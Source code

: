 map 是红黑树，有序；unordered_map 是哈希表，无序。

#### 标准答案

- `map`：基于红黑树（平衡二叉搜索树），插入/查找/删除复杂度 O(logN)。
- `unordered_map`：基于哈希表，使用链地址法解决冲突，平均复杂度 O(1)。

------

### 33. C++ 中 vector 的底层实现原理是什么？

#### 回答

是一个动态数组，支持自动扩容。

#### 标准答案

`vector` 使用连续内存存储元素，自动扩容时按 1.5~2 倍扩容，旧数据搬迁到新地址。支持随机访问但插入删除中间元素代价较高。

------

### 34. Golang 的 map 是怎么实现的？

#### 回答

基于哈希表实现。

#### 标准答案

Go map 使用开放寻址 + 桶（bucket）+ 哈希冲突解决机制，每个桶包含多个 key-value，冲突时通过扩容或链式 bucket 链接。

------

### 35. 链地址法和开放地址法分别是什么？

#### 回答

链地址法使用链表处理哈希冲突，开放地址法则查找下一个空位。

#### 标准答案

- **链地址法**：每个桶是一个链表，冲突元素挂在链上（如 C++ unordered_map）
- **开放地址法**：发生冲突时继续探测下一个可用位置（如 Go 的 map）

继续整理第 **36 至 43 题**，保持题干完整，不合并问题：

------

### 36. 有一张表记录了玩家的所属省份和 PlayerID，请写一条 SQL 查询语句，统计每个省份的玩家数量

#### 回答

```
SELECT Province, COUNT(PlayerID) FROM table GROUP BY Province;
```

---

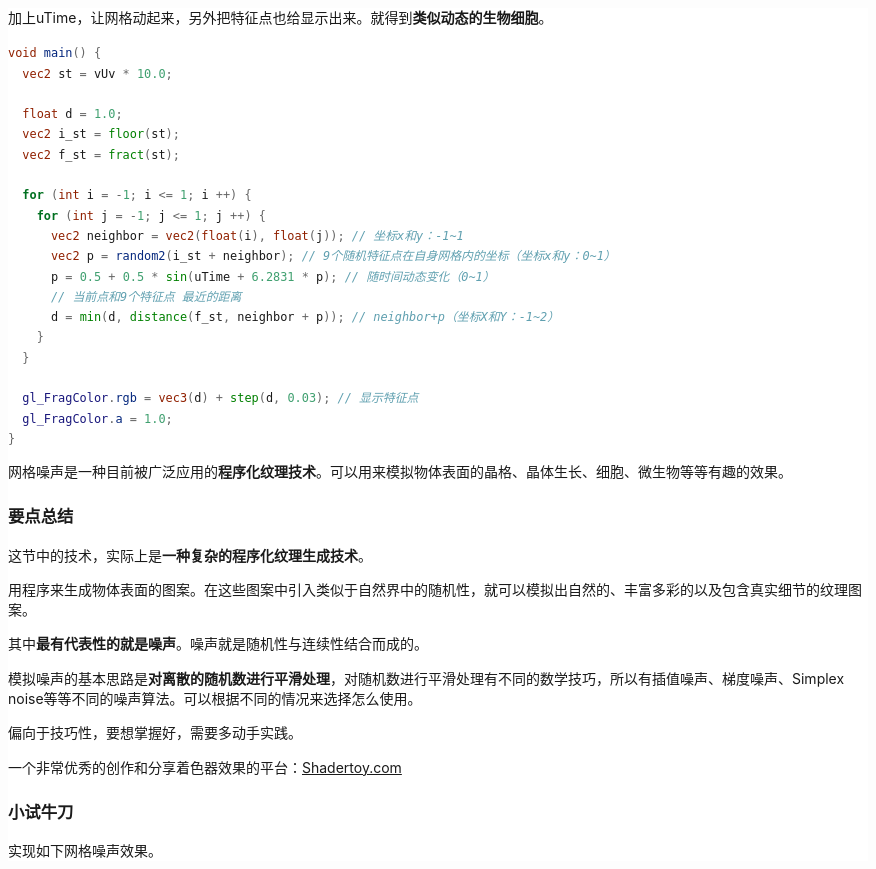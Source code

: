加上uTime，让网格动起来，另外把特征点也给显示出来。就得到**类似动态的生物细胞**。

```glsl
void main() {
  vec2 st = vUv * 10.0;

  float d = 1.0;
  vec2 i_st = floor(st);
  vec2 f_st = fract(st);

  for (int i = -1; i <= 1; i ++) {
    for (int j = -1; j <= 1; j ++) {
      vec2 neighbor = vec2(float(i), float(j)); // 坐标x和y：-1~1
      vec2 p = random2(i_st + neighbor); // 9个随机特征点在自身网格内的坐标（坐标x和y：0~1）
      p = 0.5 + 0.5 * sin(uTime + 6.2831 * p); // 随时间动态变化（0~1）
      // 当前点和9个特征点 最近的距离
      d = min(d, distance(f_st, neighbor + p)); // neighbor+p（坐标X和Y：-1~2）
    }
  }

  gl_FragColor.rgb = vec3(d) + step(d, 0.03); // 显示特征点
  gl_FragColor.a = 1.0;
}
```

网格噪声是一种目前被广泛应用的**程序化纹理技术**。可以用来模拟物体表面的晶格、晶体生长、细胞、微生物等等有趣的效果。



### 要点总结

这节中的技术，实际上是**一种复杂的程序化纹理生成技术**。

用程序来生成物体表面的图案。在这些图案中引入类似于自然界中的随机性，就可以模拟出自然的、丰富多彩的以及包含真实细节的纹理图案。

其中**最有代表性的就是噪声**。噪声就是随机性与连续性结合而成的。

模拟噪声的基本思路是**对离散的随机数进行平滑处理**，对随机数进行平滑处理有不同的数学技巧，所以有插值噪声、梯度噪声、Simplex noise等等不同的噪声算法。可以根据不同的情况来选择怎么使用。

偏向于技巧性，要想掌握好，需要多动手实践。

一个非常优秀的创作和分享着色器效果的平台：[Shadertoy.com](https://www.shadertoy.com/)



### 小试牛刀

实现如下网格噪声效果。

• **Task instructions**
Which lines above include the word "PlayerID"? Pick them out and copy them.

• **Response to this exercise**
### 36. 有一张表记录了玩家的所属省份和 PlayerID，请写一条 SQL 查询语句，统计每个省份的玩家数量
SELECT Province, COUNT(PlayerID) FROM table GROUP BY Province;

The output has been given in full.